Le patrimoine, une notion récente

Désireux de familiariser le grand public avec les monuments historiques publics ou privés, Jack Lang, ministre de la Culture, lança, en 1984, la « Journée Portes ouvertes dans les monuments historiques ». Rebaptisées « Journées européennes du Patrimoine » en 1992, elles attirent désormais des millions de Français et d’Européens le troisième dimanche de septembre.

Nous habitons tous un territoire sur cette planète Terre, et, ces territoires ont tous un patrimoine différent. Ils sont constitués d’éléments emblématiques qui composent l’identité de notre territoire. C’est-à-dire que nos habitations, les monuments, les pratiques culturelles de ses habitants… font la spécificité de notre région en l’occurrence la Bretagne et particulièrement notre pays de Guingamp.

Le patrimoine est tous les jours sous nos yeux et accessibles à tous ; mais savons-nous bien le regarder et l’apprécier ? Afin de le comprendre, de l’interpréter, pourquoi est-il ainsi ? Qui l’a construit ? Quelle est son histoire ?  On ne défend et respecte bien que ce que l’on connait.

Le patrimoine est vivant. Il représente le vivre ensemble et n’est pas figé. Il est dynamique et évolue constamment. Par sa dimension intergénérationnelle et parce qu’il se transmet, le patrimoine est au cœur de l’attachement à leur territoire par les Bretonnes et les Bretons. Il permet également, grâce à des amateurs éclairés, en autre, qui en ont la clé de compréhension de ces monuments, de beaux moments de partage et de communion afin que les habitants de la ville de Guingamp en soient fiers !

Le terme de patrimoine doit être entendu dans son acception la plus large puisqu’il concerne aussi bien l’ensemble du patrimoine bâti de la ville que les patrimoines naturel, industriel, maritime, ainsi que la mémoire de ses habitants… Bref, tous les éléments qui contribuent à l’identité d’une ville ou d’un pays.

Les journées du patrimoine : une vertu fédératrice précieuse ! Depuis maintenant quarante ans elles permettent aux Françaises et Français de s’approprier ou se réapproprier les legs de nos générations précédentes.
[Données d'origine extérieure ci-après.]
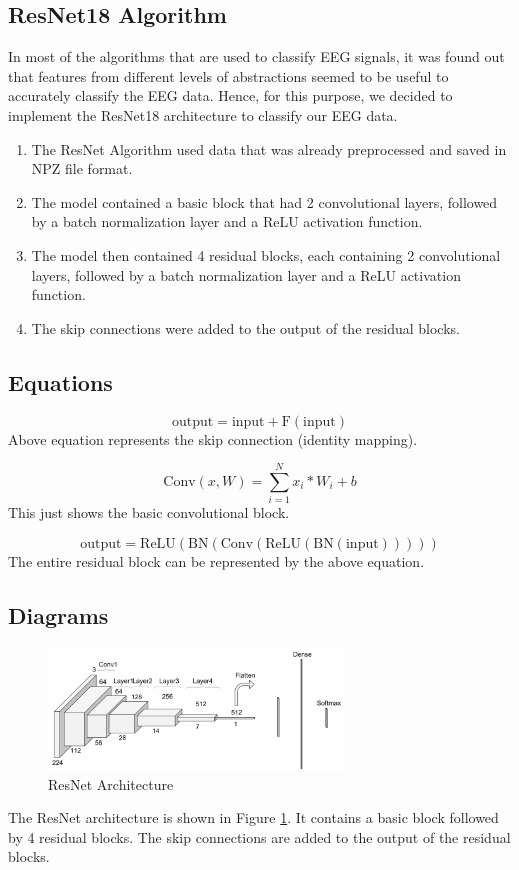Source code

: \documentclass[10pt]{article}
\begin{document}
\subsection{ResNet18 Algorithm}
In most of the algorithms that are used to classify EEG signals, it was found out that features from different levels of abstractions seemed to be useful to accurately classify the EEG data. Hence, for this purpose, we decided to implement the ResNet18 architecture to classify our EEG data.
\begin{enumerate}
    \item The ResNet Algorithm used data that was already preprocessed and saved in NPZ file format.
    \item The model contained a basic block that had 2 convolutional layers, followed by a batch normalization layer and a ReLU activation function.
    \item The model then contained 4 residual blocks, each containing 2 convolutional layers, followed by a batch normalization layer and a ReLU activation function.
    \item The skip connections were added to the output of the residual blocks.
\end{enumerate}

\subsection{Equations}
\[
\text{output} = \text{input} + \text{F}(\text{input})
\]
Above equation represents the skip connection (identity mapping).

\[
\text{Conv}(x, W) = \sum_{i=1}^{N} x_i \ast W_i + b
\]
This just shows the basic convolutional block.

\[
\text{output} = \text{ReLU}(\text{BN}(\text{Conv}(\text{ReLU}(\text{BN}(\text{input})))))
\]
The entire residual block can be represented by the above equation.

\subsection{Diagrams}
\begin{figure}[H]
    \centering
    \includegraphics[width=0.7\textwidth]{resnet.png}
    \caption{ResNet Architecture}
    \label{fig:resnet_arch}
\end{figure}
The ResNet architecture is shown in Figure \ref{fig:resnet_arch}. It contains a basic block followed by 4 residual blocks. The skip connections are added to the output of the residual blocks.
\end{document}
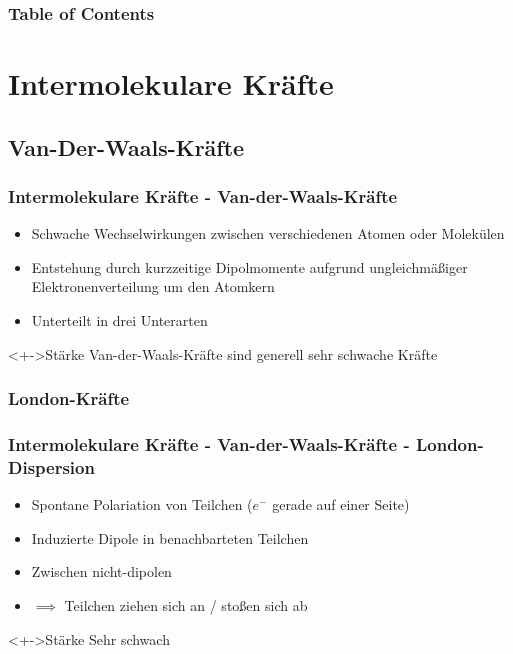 \begin{frame}
\frametitle{Table of Contents}
\tableofcontents
\end{frame}


\section{Intermolekulare Kräfte}
\subsection{Van-Der-Waals-Kräfte}
\begin{frame}
\frametitle{Intermolekulare Kräfte - Van-der-Waals-Kräfte}
\begin{itemize}
	\item<+-> Schwache Wechselwirkungen zwischen verschiedenen Atomen oder Molekülen
	\item<+-> Entstehung durch kurzzeitige Dipolmomente aufgrund ungleichmäßiger Elektronenverteilung um den Atomkern
	\item<+-> Unterteilt in drei Unterarten
\end{itemize}
\begin{block}<+->{Stärke}
	Van-der-Waals-Kräfte sind generell sehr schwache Kräfte
\end{block}
\end{frame}

\subsubsection{London-Kräfte}
\begin{frame}
\frametitle{Intermolekulare Kräfte - Van-der-Waals-Kräfte - London-Dispersion}
\begin{itemize}
	\item<+-> Spontane Polariation von Teilchen ($e^-$  gerade auf einer Seite)
	\item<+-> Induzierte Dipole in benachbarteten Teilchen
	\item<+-> Zwischen nicht-dipolen
	\item<+-> $\implies$ Teilchen ziehen sich an / stoßen sich ab
\end{itemize}
\begin{block}<+->{Stärke}
	Sehr schwach
\end{block}
\end{frame}

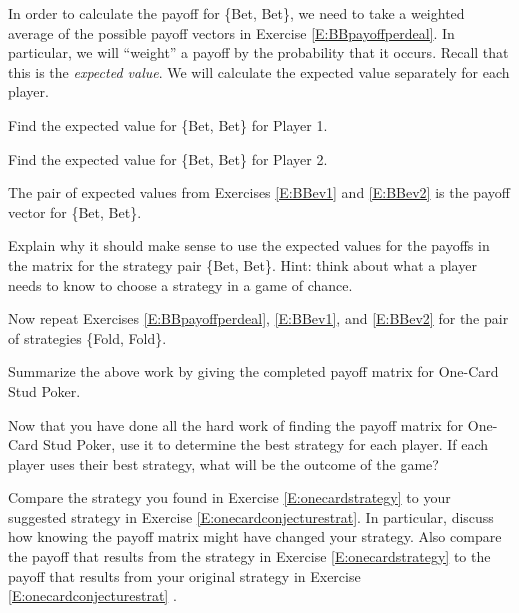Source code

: In order to calculate the payoff for \{Bet, Bet\}, we need to take a weighted average of the possible payoff vectors in Exercise \ref{E:BBpayoffperdeal}. In particular, we will ``weight'' a payoff by the probability that it occurs. Recall that this is the \emph{expected value}. We will calculate the expected value separately for each player. 


\begin{xca}\label{E:BBev1}
Find the expected value for \{Bet, Bet\} for Player 1.
\end{xca}

\begin{xca}\label{E:BBev2}
Find the expected value for \{Bet, Bet\} for Player 2.
\end{xca}

The pair of expected values from Exercises \ref{E:BBev1} and \ref{E:BBev2} is the payoff vector for \{Bet, Bet\}.

\begin{xca}\label{E:BBexplain}
Explain why it should make sense to use the expected values for the payoffs in the matrix for the strategy pair \{Bet, Bet\}. Hint: think about what a player needs to know to choose a strategy in a game of chance.
\end{xca}

\begin{xca}\label{E:FF}
Now repeat Exercises \ref{E:BBpayoffperdeal}, \ref{E:BBev1}, and \ref{E:BBev2} for the pair of strategies \{Fold, Fold\}.
\end{xca}


\begin{xca}\label{E:onecardmatrix}
Summarize the above work by giving the completed payoff matrix for One-Card Stud Poker.
\end{xca} 


\begin{xca}\label{E:onecardstrategy}
Now that you have done all the hard work of finding the payoff matrix for One-Card Stud Poker, use it to determine the best strategy for each player. If each player uses their best strategy, what will be the outcome of the game?
\end{xca}

\begin{xca}\label{E:onecardcompare}
Compare the strategy you found in Exercise \ref{E:onecardstrategy} to your suggested strategy in Exercise \ref{E:onecardconjecturestrat}. In particular, discuss how knowing the payoff matrix might have changed your strategy. Also compare the payoff that results from the strategy in Exercise \ref{E:onecardstrategy} to the payoff that results from your original strategy in Exercise \ref{E:onecardconjecturestrat} .
\end{xca}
Nous découvrons ou redécouvrons ensemble l’histoire locale ou nationale dont nous héritons, fiers des œuvres d’art, des monuments qu’elle a produits et des personnages qui l’ont porté, nous inscrivant ainsi dans un temps long.

Est-on en voie de revenir au point de départ où le monument ne sera jugé que par rapport à son utilité, l’esthétique et l’Histoire étant à nouveau délaissées ? Ou bien vivons-nous les prémices d’une nouvelle ère en la matière, où tous ensemble, au même moment, nous affirmerons vouloir faire vivre notre patrimoine ?
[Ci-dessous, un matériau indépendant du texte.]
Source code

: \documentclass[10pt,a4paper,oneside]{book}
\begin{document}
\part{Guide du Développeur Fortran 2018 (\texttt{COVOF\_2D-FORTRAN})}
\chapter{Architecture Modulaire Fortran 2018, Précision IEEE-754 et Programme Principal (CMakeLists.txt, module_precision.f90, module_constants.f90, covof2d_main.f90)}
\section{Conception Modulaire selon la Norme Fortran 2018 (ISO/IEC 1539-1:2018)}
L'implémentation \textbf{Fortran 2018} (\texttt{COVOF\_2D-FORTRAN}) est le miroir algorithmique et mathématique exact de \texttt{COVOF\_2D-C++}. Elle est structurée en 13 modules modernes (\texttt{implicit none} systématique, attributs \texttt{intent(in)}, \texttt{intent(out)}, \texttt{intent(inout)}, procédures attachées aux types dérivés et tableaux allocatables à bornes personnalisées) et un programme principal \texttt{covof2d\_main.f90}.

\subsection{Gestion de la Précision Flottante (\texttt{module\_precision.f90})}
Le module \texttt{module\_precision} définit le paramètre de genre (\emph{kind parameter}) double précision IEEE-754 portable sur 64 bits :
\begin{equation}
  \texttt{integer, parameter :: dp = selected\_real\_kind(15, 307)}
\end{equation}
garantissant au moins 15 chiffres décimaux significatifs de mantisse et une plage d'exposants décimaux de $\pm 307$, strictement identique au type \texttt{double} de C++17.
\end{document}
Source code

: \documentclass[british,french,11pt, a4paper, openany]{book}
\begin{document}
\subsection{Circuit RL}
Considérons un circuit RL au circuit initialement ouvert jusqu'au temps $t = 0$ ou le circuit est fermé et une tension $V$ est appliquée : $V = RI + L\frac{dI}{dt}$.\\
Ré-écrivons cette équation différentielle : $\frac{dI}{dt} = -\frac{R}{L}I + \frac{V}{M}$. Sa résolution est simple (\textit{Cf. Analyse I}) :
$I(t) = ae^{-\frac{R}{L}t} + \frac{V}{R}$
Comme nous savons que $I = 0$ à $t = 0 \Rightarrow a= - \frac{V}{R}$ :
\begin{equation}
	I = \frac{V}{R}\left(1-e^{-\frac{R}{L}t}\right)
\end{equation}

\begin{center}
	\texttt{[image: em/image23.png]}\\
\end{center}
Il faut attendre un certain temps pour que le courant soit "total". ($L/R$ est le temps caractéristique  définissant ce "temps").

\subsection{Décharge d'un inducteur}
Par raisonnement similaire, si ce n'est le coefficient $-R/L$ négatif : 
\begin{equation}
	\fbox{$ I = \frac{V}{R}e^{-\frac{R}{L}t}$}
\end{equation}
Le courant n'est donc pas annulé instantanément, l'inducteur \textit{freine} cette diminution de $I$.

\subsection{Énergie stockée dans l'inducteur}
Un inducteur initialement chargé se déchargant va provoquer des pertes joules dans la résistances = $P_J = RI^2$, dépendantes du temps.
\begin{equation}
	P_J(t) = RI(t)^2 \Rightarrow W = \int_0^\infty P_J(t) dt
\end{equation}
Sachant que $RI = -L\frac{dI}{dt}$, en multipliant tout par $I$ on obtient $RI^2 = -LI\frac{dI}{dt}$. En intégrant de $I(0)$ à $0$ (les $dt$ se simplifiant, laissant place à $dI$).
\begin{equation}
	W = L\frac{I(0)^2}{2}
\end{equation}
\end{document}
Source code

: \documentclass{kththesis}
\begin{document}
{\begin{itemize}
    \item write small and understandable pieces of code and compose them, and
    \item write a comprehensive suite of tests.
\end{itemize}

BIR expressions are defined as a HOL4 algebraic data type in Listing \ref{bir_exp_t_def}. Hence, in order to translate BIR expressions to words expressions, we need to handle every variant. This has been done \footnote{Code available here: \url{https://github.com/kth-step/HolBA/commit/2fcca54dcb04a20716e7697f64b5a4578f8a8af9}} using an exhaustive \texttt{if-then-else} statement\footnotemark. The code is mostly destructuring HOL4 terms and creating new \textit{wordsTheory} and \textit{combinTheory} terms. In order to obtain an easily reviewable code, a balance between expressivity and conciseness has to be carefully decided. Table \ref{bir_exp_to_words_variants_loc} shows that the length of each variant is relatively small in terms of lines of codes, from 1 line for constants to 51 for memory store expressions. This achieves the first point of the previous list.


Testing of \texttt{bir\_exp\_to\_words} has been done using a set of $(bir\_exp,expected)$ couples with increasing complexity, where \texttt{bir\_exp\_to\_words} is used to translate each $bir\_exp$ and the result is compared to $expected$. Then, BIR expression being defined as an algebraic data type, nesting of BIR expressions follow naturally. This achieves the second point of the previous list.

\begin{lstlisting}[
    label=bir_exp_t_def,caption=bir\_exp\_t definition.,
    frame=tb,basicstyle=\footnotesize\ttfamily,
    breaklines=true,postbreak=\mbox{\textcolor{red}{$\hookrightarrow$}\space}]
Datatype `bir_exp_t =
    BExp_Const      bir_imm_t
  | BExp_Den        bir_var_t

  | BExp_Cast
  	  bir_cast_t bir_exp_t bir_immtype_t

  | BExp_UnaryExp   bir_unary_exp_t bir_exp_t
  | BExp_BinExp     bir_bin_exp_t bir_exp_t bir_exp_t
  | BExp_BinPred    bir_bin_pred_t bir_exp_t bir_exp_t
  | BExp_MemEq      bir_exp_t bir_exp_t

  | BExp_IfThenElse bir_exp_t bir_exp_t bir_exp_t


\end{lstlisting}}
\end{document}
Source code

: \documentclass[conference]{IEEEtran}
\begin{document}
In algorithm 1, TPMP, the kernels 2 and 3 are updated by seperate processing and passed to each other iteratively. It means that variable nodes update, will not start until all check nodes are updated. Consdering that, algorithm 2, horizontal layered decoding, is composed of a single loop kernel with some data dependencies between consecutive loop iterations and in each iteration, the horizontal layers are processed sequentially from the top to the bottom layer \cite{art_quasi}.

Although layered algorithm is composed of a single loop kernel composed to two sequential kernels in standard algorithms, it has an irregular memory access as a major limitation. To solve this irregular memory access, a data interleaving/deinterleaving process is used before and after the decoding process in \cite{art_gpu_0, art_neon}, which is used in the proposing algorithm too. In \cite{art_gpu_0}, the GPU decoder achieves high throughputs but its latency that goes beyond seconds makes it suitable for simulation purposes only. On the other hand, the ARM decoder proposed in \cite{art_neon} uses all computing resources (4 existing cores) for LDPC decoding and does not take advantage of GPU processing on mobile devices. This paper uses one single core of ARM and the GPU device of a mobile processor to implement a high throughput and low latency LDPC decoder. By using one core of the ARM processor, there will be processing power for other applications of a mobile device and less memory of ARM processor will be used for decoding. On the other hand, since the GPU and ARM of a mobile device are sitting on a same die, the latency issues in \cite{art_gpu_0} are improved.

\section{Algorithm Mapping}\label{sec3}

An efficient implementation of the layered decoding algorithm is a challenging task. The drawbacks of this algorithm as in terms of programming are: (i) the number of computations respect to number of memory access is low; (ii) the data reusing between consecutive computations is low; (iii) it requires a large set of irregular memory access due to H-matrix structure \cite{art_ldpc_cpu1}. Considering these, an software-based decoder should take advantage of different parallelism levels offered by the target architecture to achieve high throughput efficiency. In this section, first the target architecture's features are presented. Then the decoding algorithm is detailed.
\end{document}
Les nouvelles générations élevées dans l’indifférence religieuse, dans une foi au rabais, dans une société matérialiste, seront tentées par un désintérêt pour des monuments qui ne leur parleront pas plus qu’un temple antique. Nos ancêtres nous ont légué des trésors architecturaux, mais qui ont été édifiés parce qu’ils étaient animés d’une grande foi. Pouvaient-ils imaginer alors que viendrait un temps où l’existence et l’utilité des églises seraient remises en question ? Il est vrai aussi que l’éclatement des familles pour cause d’éloignement (mariages, professions) ont été, et sont toujours à l’origine de l’éclatement des paroisses dont l’église était le centre. Le paroissien est devenu nomade. Alors l’attachement à un sanctuaire qui jadis était le point de repère d’une vie chrétienne (baptêmes, communions, mariages, obsèques et fêtes religieuses) semble en beaucoup de lieux comme avoir achevé sa vocation.

 

 

Hôtel de la monnaie ou l’Auberge du Cheval blanc puis Hôtel de l’Empereur, puis celui des Voyageurs. Novembre 2023.

 

 

 

Qu’est-ce que le patrimoine ?

Le terme latin patrimonium désigne l’héritage que l’on tient de son père et sur lequel on veille pour le transmettre à ses enfants. Le Patrimoine est l’héritage commun ; soit on le disperse, soit on essaie de le valoriser. Il appartient à celui qui le regarde et le visite. Il n’existe que parce qu’on va le visiter et que l’on se l’approprie en le visitant.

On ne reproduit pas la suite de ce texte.